Mas a cidade lhe parecia sufocante em seu provincianismo e falta de perspectivas e vida cultural e ele, assim, no dia 16 de junho de 1904,  conheceu Nora Barnacle uma garota simples que trabalhava como camareira de hotel, por quem se apaixonou e decidiu deixar Dublin e se exilar no continente, jurando nunca mais retornar.

Com Nora, Joyce mudou-se para Zurich onde deu aulas na escola Berlitz. Dali foi dar aulas em Pola, perto de Trieste, onde ficou até o ano seguinte quando todos os estrangeiros foram expulsos dali. Passou a morar em Trieste onde continuou a lecionar.

No final de 1906 mudou-se para Roma onde foi trabalhar em um banco, mas não gostou de Roma e voltou para Trieste. Joyce tinha problemas nos olhos, tendo sofrido inúmeras cirurgias.

Ele começou a escrever Ulysses em Trieste e terminou a obra em Paris, onde uma bolsa concedida por Harriet Shaw Weaver lhe permitiu dedicar-se integralmente ao livro.

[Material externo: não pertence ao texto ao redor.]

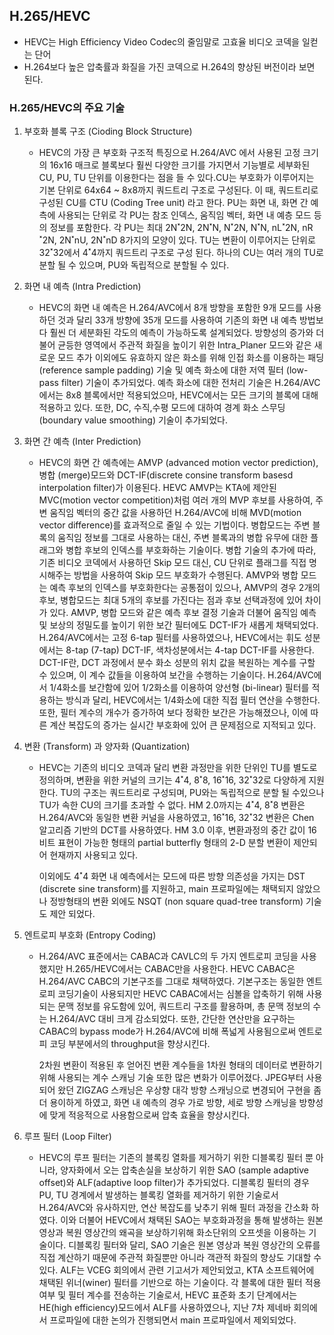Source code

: ## H.265/HEVC

- HEVC는 High Efficiency Video Codec의 줄임말로 고효율 비디오 코덱을 일컫는 단어
- H.264보다 높은 압축률과 화질을 가진 코덱으로 H.264의 향상된 버전이라 보면 된다.



### H.265/HEVC의  주요 기술

1. 부호화 블록 구조 (Cioding Block Structure)

   - HEVC의 가장 큰 부호화 구조적 특징으로 H.264/AVC 에서 사용된 고정 크기의 16x16 매크로 블록보다 훨씬 다양한 크기를 가지면서 기능별로 세부화된 CU, PU, TU 단위를 이용한다는 점을 들 수 있다.CU는 부호화가 이루어지는 기본 단위로 64x64 ~ 8x8까지 쿼드트리 구조로 구성된다. 이 때, 쿼드트리로 구성된 CU를 CTU (Coding Tree unit) 라고 한다. PU는 화면 내, 화면 간 예측에 사용되는 단위로 각 PU는 참조 인덱스, 움직임 벡터, 화면 내 예층 모드 등의 정보를 포함한다. 각  PU는 최대 2N˟2N, 2N˟N, N˟2N, N˟N, nL˟2N, nR˟2N, 2N˟nU, 2N˟nD  8가지의 모양이 있다. TU는 변환이 이루어지는 단위로 32˟32에서 4˟4까지 쿼드트리 구조로 구성 된다. 하나의 CU는 여러 개의 TU로 분할 될 수 있으며, PU와 독립적으로 분할될 수 있다.

2. 화면 내 예측 (Intra Prediction)

   - HEVC의 화면 내 예측은 H.264/AVC에서 8개 방향을 포함한 9개 모드를 사용하던 것과 달리 33개 방향에 35개 모드를 사용하여 기존의 화면 내 예측 방법보다 훨씬 더 세분화된 각도의 예측이 가능하도록 설계되었다. 방향성의 증가와 더불어 균등한 영역에서 주관적 화질을 높이기 위한 Intra_Planer 모드와 같은 새로운 모드 추가 이외에도 유효하지 않은 화소를 위해 인접 화소를 이용하는 패딩 (reference sample padding) 기술 및 예측 화소에 대한 저역 필터 (low-pass filter) 기술이 추가되었다. 예측 화소에 대한 전처리 기술은 H.264/AVC 에서는 8x8 블록에서만 적용되었으마, HEVC에서는 모든 크기의 블록에 대해 적용하고 있다. 또한, DC, 수직,수평 모드에 대하여 경계 화소 스무딩 (boundary value smoothing) 기술이 추가되었다.

3. 화면 간 예측 (Inter Prediction)

   - HEVC의 화면 간 예측에는 AMVP (advanced motion vector prediction), 병합 (merge)모드와 DCT-IF(discrete consine transform basesd interpolation filter)가 이용된다. HEVC AMVP는 KTA에 제안된 MVC(motion vector competition)처럼 여러 개의 MVP 후보를 사용하여, 주변 움직임 벡터의 중간 값을 사용하던 H.264/AVC에 비해 MVD(motion vector difference)를 효과적으로 줄일 수 있는 기법이다. 병합모드는 주변 블록의 움직임 정보를 그대로 사용하는 대신, 주변 블록과의 병합 유무에 대한 플래그와 병합 후보의 인덱스를 부호화하는 기술이다. 병합 기술의 추가에 따라, 기존 비디오  코덱에서 사용하던 Skip 모드 대신, CU 단위로 플래그를 직접 명시해주는 방법을 사용하여 Skip 모드 부호화가 수행된다.  AMVP와 병합 모드는 예측 후보의 인덱스를 부호화한다는 공통점이 있으나, AMVP의 경우 2개의 후보, 병합모드는 최대 5개의  후보를 가진다는 점과 후보 선택과정에 있어 차이가 있다. AMVP, 병합 모드와 같은 예측 후보 결정 기술과 더불어 움직임 예측 및 보상의 정밀도를 높이기 위한 보간 필터에도 DCT-IF가 새롭게 채택되었다. H.264/AVC에서는 고정 6-tap 필터를  사용하였으나, HEVC에서는 휘도 성분에서는 8-tap (7-tap) DCT-IF, 색차성분에서는 4-tap DCT-IF를  사용한다. DCT-IF란, DCT 과정에서 분수 화소 성분의 위치 값을 복원하는 계수를 구할 수 있으며, 이 계수 값들을 이용하여 보간을 수행하는 기술이다. H.264/AVC에서 1/4화소를 보간함에 있어 1/2화소를 이용하여 양선형 (bi-linear)  필터를 적용하는 방식과 달리, HEVC에서는 1/4화소에 대한 직접 필터 연산을 수행한다. 또한, 필터 계수의 개수가 증가하여  보다 정확한 보간은 가능해졌으나, 이에 따른 계산 복잡도의 증가는 실시간 부호화에 있어 큰 문제점으로 지적되고 있다.

4. 변환 (Transform) 과 양자화 (Quantization)

   - HEVC는 기존의 비디오 코덱과 달리 변환 과정만을 위한 단위인 TU를 별도로 정의하며, 변환을 위한 커널의 크기는 4˟4, 8˟8,  16˟16, 32˟32로 다양하게 지원한다. TU의 구조는 쿼드트리로 구성되며, PU와는 독립적으로 분할 될 수있으나 TU가 속한 CU의 크기를 초과할 수 없다. HM 2.0까지는 4˟4, 8˟8 변환은 H.264/AVC와 동일한 변환 커널을 사용하였고,  16˟16, 32˟32 변환은 Chen 알고리즘 기반의 DCT를 사용하였다. HM 3.0 이후, 변환과정의 중간 값이 16비트  표현이 가능한 형태의 partial butterfly 형태의 2-D 분할 변환이 제안되어 현재까지 사용되고 있다.

     이외에도 4˟4 화면 내 예측에서는 모드에 따른 방향 의존성을 가지는 DST (discrete sine transform)를 지원하고,  main 프로파일에는 채택되지 않았으나 정방형태의 변환 외에도 NSQT (non square quad-tree transform) 기술도 제안 되었다.

5. 엔트로피 부호화 (Entropy Coding)

   - H.264/AVC 표준에서는 CABAC과 CAVLC의 두 가지 엔트로피 코딩을 사용했지만 H.265/HEVC에서는 CABAC만을 사용한다.  HEVC CABAC은 H.264/AVC CABC의 기본구조를 그대로 채택하였다. 기본구조는 동일한 엔트로피 코딩기술이 사용되지만  HEVC CABAC에서는 심볼을 압축하기 위해 사용되는 문맥 정보를 유도함에 있어, 쿼드트리 구조를 활용하며, 총 문맥 정보의  수는 H.264/AVC 대비 크게 감소되었다. 또한, 간단한 연산만을 요구하는 CABAC의 bypass mode가  H.264/AVC에 비해 폭넓게 사용됨으로써 엔트로피 코딩 부분에서의 throughput을 향상시킨다.

     2차원 변환이 적용된 후 얻어진 변환 계수들을 1차원 형태의 데이터로 변환하기 위해 사용되는 계수 스캐닝 기술 또한 많은 변화가  이루어졌다. JPEG부터 사용되어 왔던 ZIGZAG 스캐닝은 우상향 대각 방향 스캐닝으로 변경되어 구현을 좀더 용이하게 하였고,  화면 내 예측의 경우 가로 방향, 세로 방향 스캐닝을 방향성에 맞게 적응적으로 사용함으로써 압축 효율을 향상시킨다.

6. 루프 필터 (Loop Filter)

   - HEVC의 루프 필터는 기존의 블록킹 열화를 제거하기 위한 디블록킹 필터 뿐 아니라, 양자화에서 오는 압축손실을 보상하기 위한  SAO (sample adaptive offset)와 ALF(adaptive loop filter)가 추가되었다. 디블록킹 필터의 경우 PU, TU 경계에서 발생하는 블록킹 열화를 제거하기 위한 기술로서 H.264/AVC와 유사하지만, 연산 복잡도를 낮추기  위해 필터 과정을 간소화 하였다. 이와 더불어 HEVC에서 채택된 SAO는 부호화과정을 통해 발생하는 원본 영상과 복원 영상간의  왜곡을 보상하기위해 화소단위의 오프셋을 이용하는 기술이다. 디블록킹 필터와 달리, SAO 기술은 원본 영상과 복원 영상간의 오류를 직접 계산하기 때문에 주관적 화질뿐만 아니라 객관적 화질의 향상도 기대할 수 있다. ALF는 VCEG 회의에서 관련 기고서가  제안되었고, KTA 소프트웨어에 채택된 위너(winer) 필터를 기반으로 하는 기술이다. 각 블록에 대한 필터 적용 여부 및 필터 계수를 전송하는 기술로서, HEVC 표준화 초기 단계에서는 HE(high efficiency)모드에서 ALF를 사용하였으나,  지난 7차 제네바 회의에서 프로파일에 대한 논의가 진행되면서 main 프로파일에서 제외되었다.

O livro foi publicado em fascículos graças a Ezra Pound, mas provocou escândalo ao ser considerado pornográfico e obsceno, tendo sido muitas vezes apreendido pela alfândega americana.

Finalmente foi publicado em Paris  pela Shakespeare and Company de Sylvia Beach, uma livreira de grande visão. E só em 1934, uma juiz americano liberou o livro nos Estados Unidos.

Bem, eu não sei até que ponto eu me identifiquei com Joyce, também vivendo  em uma cidade que era dominada pela fofoca, pela igreja, sem vida cultural, mas o fato é que a obra de Joyce se tornou uma obsessão e passei o resto da vida lendo seus livros.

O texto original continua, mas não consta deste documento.